Notre plateforme technologique est centrée autour d’une sonde chimique universelle spécifique aux acides aminés. Lorsqu'une petite molécule active réagit avec un résidu d'acide aminé et occupe le site de liaison, cette sonde chimique universelle génère une différence de signal significative pour ce site de liaison par rapport aux échantillons témoins à blanc. En détectant ces différences dans les signaux de marquage, nous pouvons obtenir avec précision des informations sur les protéines cibles et les résidus d'acides aminés de la molécule active, y compris les protéines attendues (sur cible) et potentielles hors cible. Cette plateforme technologique fournit un support solide pour la découverte de cibles de médicaments covalents et la recherche sur les mécanismes d'action des médicaments.
1. Excellence technique : équipe expérimentée, publications de revues de premier plan et services industriels faisant autorité.
2. Technologie brevetée de base : Brevets exclusifs et matériel avancé pour le développement précoce de médicaments.
3. Service à guichet unique : couvrant la conception de sondes, la synthèse, la découverte de cibles, l'analyse bioinformatique et les commentaires sur les progrès en temps opportun pour la satisfaction du client.
4. Gestion rigoureuse de la qualité : la certification ISO9001 garantit des rapports fiables et authentiques.

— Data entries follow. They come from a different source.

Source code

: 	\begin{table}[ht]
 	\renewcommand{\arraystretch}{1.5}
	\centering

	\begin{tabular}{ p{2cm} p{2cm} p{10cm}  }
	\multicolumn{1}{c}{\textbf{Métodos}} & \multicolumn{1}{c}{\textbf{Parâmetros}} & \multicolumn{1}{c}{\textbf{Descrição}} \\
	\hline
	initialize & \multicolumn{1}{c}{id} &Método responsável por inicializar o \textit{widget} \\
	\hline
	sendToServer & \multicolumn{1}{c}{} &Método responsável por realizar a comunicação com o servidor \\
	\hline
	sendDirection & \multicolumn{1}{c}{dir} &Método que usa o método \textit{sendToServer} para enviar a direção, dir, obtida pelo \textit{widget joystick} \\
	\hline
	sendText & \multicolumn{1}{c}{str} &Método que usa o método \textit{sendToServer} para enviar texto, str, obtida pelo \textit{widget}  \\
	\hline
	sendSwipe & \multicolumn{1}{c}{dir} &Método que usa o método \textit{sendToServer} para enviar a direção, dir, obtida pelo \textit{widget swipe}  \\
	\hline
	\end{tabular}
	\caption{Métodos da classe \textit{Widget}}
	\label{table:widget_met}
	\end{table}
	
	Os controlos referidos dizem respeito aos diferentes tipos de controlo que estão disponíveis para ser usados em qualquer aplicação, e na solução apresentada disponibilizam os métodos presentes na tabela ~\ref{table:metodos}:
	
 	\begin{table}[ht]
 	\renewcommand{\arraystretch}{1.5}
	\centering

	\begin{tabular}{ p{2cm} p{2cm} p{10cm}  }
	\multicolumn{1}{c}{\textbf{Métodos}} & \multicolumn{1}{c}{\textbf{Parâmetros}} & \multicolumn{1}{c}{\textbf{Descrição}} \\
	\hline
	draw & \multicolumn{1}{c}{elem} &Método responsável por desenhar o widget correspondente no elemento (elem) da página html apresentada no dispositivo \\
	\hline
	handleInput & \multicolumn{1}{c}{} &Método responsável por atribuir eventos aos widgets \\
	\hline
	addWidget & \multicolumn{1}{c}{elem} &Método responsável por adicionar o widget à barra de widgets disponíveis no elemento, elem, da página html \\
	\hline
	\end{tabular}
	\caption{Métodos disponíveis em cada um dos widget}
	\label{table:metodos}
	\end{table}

Projet | Analyse quantitative de l'occupation et de la sélectivité des cibles de médicaments covalents à petites molécules |
Échantillon | Protéine pure, lysat cellulaire, cellules vivantes, tissus malades, sang, bactéries, tissus végétaux |
Plateforme matérielle | Pulvérisateur de cellules ultrasoniques sans contact, système d'imagerie ChemiDoc MP, spectromètre de masse Orbitrap Fusion Lumos Tribrid/Orbitrap Exploris 480/Q Exactive HF-X/timsTOF Pro 2 |
Durée du projet | 2-4 semaines |
Livrables | Rapport de projet (y compris les procédures expérimentales, les graphiques d'analyse des données, les résultats de l'analyse bioinformatique) |
Prix | Cliquez pour consulter |
AMG510, développé par Amgen, est le premier médicament au monde ciblé contre les tumeurs mutantes KRAS-G12C. Ce projet vise à vérifier sa spécificité cible et sa sélectivité dans les cellules mutantes correspondantes. À l'aide de la plateforme DIA-ABPP de Chomix, nous avons analysé de manière exhaustive les cibles covalentes de l'AMG510 dans les cellules jusqu'au niveau des résidus d'acides aminés.
Les données expérimentales montrent que dans quatre expériences répétées sur des cellules NCI-H358, un total de 16 992 résidus de cystéine provenant de 5 768 protéines ont été systématiquement analysés. Sous traitement AMG510 1 μM, le site KRAS_C12 a montré des changements significatifs, tandis que KRAS_C80 est resté inchangé, fournissant une preuve solide de la haute spécificité d'AMG510 envers le site mutant KRAS-G12C (marqué d'un astérisque indiquant le site de résidu de cystéine ciblé).